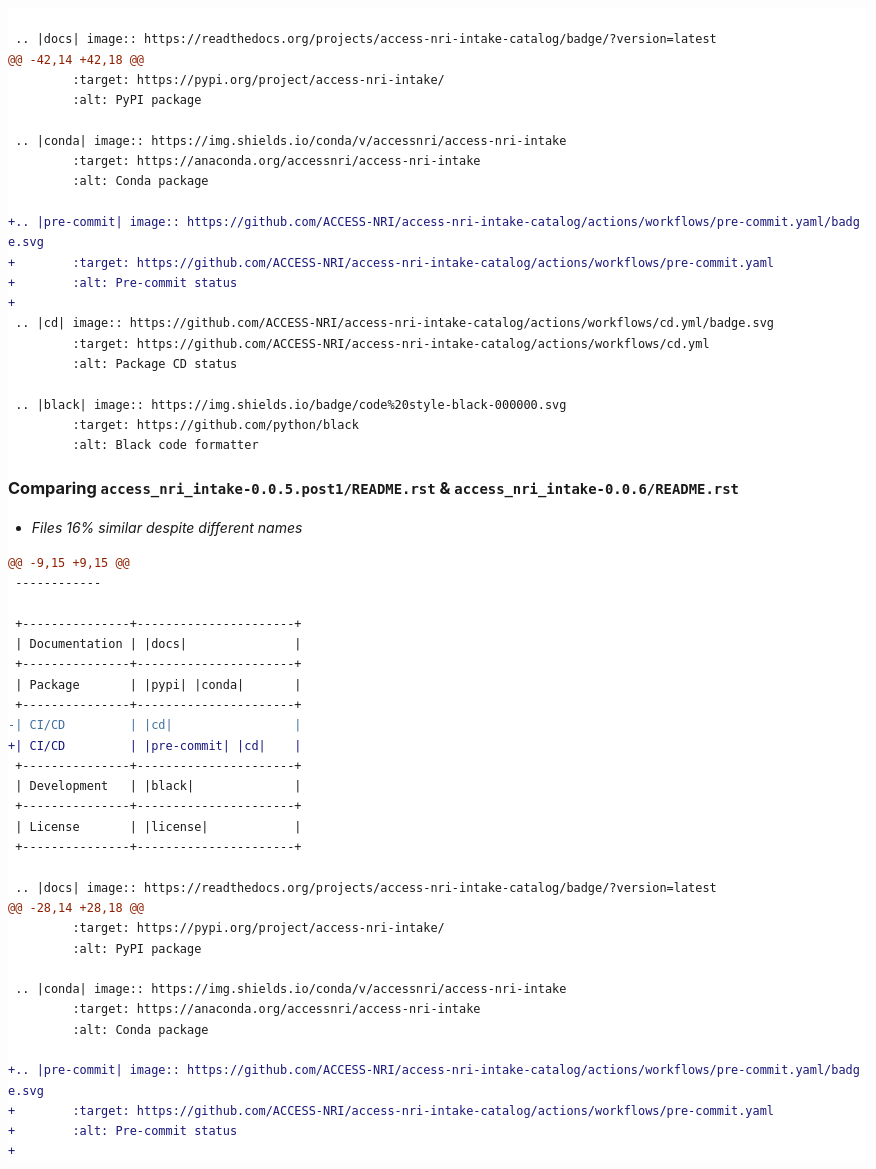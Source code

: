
 ```diff
 
 .. |docs| image:: https://readthedocs.org/projects/access-nri-intake-catalog/badge/?version=latest
@@ -42,14 +42,18 @@
         :target: https://pypi.org/project/access-nri-intake/
         :alt: PyPI package
         
 .. |conda| image:: https://img.shields.io/conda/v/accessnri/access-nri-intake
         :target: https://anaconda.org/accessnri/access-nri-intake
         :alt: Conda package
 
+.. |pre-commit| image:: https://github.com/ACCESS-NRI/access-nri-intake-catalog/actions/workflows/pre-commit.yaml/badge.svg
+        :target: https://github.com/ACCESS-NRI/access-nri-intake-catalog/actions/workflows/pre-commit.yaml
+        :alt: Pre-commit status
+        
 .. |cd| image:: https://github.com/ACCESS-NRI/access-nri-intake-catalog/actions/workflows/cd.yml/badge.svg
         :target: https://github.com/ACCESS-NRI/access-nri-intake-catalog/actions/workflows/cd.yml
         :alt: Package CD status
         
 .. |black| image:: https://img.shields.io/badge/code%20style-black-000000.svg
         :target: https://github.com/python/black
         :alt: Black code formatter
```

### Comparing `access_nri_intake-0.0.5.post1/README.rst` & `access_nri_intake-0.0.6/README.rst`

 * *Files 16% similar despite different names*

```diff
@@ -9,15 +9,15 @@
 ------------
 
 +---------------+----------------------+
 | Documentation | |docs|               |
 +---------------+----------------------+
 | Package       | |pypi| |conda|       |
 +---------------+----------------------+
-| CI/CD         | |cd|                 |
+| CI/CD         | |pre-commit| |cd|    |
 +---------------+----------------------+
 | Development   | |black|              |
 +---------------+----------------------+
 | License       | |license|            |
 +---------------+----------------------+
 
 .. |docs| image:: https://readthedocs.org/projects/access-nri-intake-catalog/badge/?version=latest
@@ -28,14 +28,18 @@
         :target: https://pypi.org/project/access-nri-intake/
         :alt: PyPI package
         
 .. |conda| image:: https://img.shields.io/conda/v/accessnri/access-nri-intake
         :target: https://anaconda.org/accessnri/access-nri-intake
         :alt: Conda package
 
+.. |pre-commit| image:: https://github.com/ACCESS-NRI/access-nri-intake-catalog/actions/workflows/pre-commit.yaml/badge.svg
+        :target: https://github.com/ACCESS-NRI/access-nri-intake-catalog/actions/workflows/pre-commit.yaml
+        :alt: Pre-commit status
+        
```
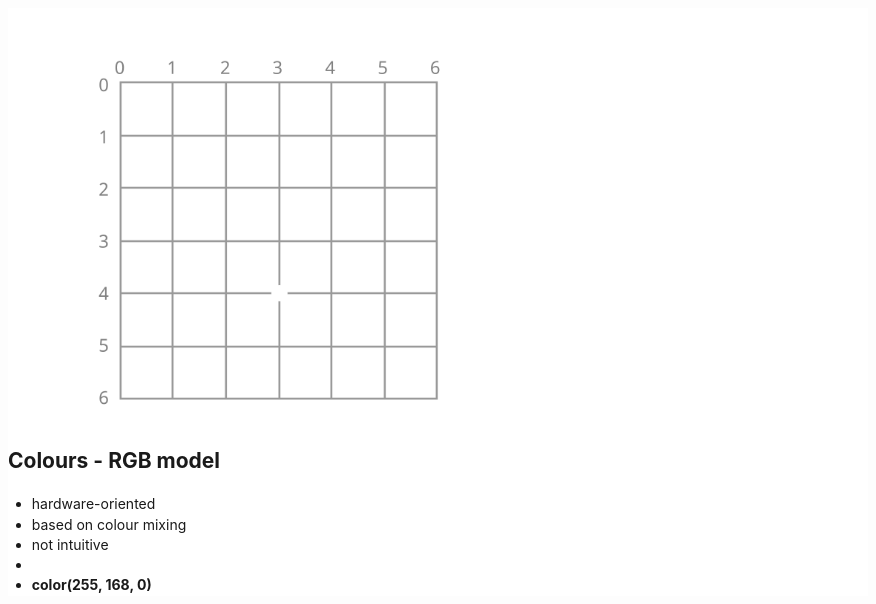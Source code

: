 <figure><img width="400" src="resources/screen.svg"></figure>

## Colours - RGB model

- hardware-oriented
- based on colour mixing
- not intuitive
- <br>
- **color(255, 168, 0)**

§ **WHAT TO PRODUCE**:
All entries above are to be reproduced exactly, with no pictures.

§ **SOLUTION FOR THIS TASK**:
Source code

:
 ```diff
 
 .. |docs| image:: https://readthedocs.org/projects/access-nri-intake-catalog/badge/?version=latest
@@ -42,14 +42,18 @@
         :target: https://pypi.org/project/access-nri-intake/
         :alt: PyPI package
         
 .. |conda| image:: https://img.shields.io/conda/v/accessnri/access-nri-intake
         :target: https://anaconda.org/accessnri/access-nri-intake
         :alt: Conda package
 
+.. |pre-commit| image:: https://github.com/ACCESS-NRI/access-nri-intake-catalog/actions/workflows/pre-commit.yaml/badge.svg
+        :target: https://github.com/ACCESS-NRI/access-nri-intake-catalog/actions/workflows/pre-commit.yaml
+        :alt: Pre-commit status
+        
 .. |cd| image:: https://github.com/ACCESS-NRI/access-nri-intake-catalog/actions/workflows/cd.yml/badge.svg
         :target: https://github.com/ACCESS-NRI/access-nri-intake-catalog/actions/workflows/cd.yml
         :alt: Package CD status
         
 .. |black| image:: https://img.shields.io/badge/code%20style-black-000000.svg
         :target: https://github.com/python/black
         :alt: Black code formatter
```

### Comparing `access_nri_intake-0.0.5.post1/README.rst` & `access_nri_intake-0.0.6/README.rst`

 * *Files 16% similar despite different names*

```diff
@@ -9,15 +9,15 @@
 ------------
 
 +---------------+----------------------+
 | Documentation | |docs|               |
 +---------------+----------------------+
 | Package       | |pypi| |conda|       |
 +---------------+----------------------+
-| CI/CD         | |cd|                 |
+| CI/CD         | |pre-commit| |cd|    |
 +---------------+----------------------+
 | Development   | |black|              |
 +---------------+----------------------+
 | License       | |license|            |
 +---------------+----------------------+
 
 .. |docs| image:: https://readthedocs.org/projects/access-nri-intake-catalog/badge/?version=latest
@@ -28,14 +28,18 @@
         :target: https://pypi.org/project/access-nri-intake/
         :alt: PyPI package
         
 .. |conda| image:: https://img.shields.io/conda/v/accessnri/access-nri-intake
         :target: https://anaconda.org/accessnri/access-nri-intake
         :alt: Conda package
 
+.. |pre-commit| image:: https://github.com/ACCESS-NRI/access-nri-intake-catalog/actions/workflows/pre-commit.yaml/badge.svg
+        :target: https://github.com/ACCESS-NRI/access-nri-intake-catalog/actions/workflows/pre-commit.yaml
+        :alt: Pre-commit status
+        
```
Source code

: <figure><img width="400" src="resources/screen.svg"></figure>

## Colours - RGB model

- hardware-oriented
- based on colour mixing
- not intuitive
- <br>
- **color(255, 168, 0)**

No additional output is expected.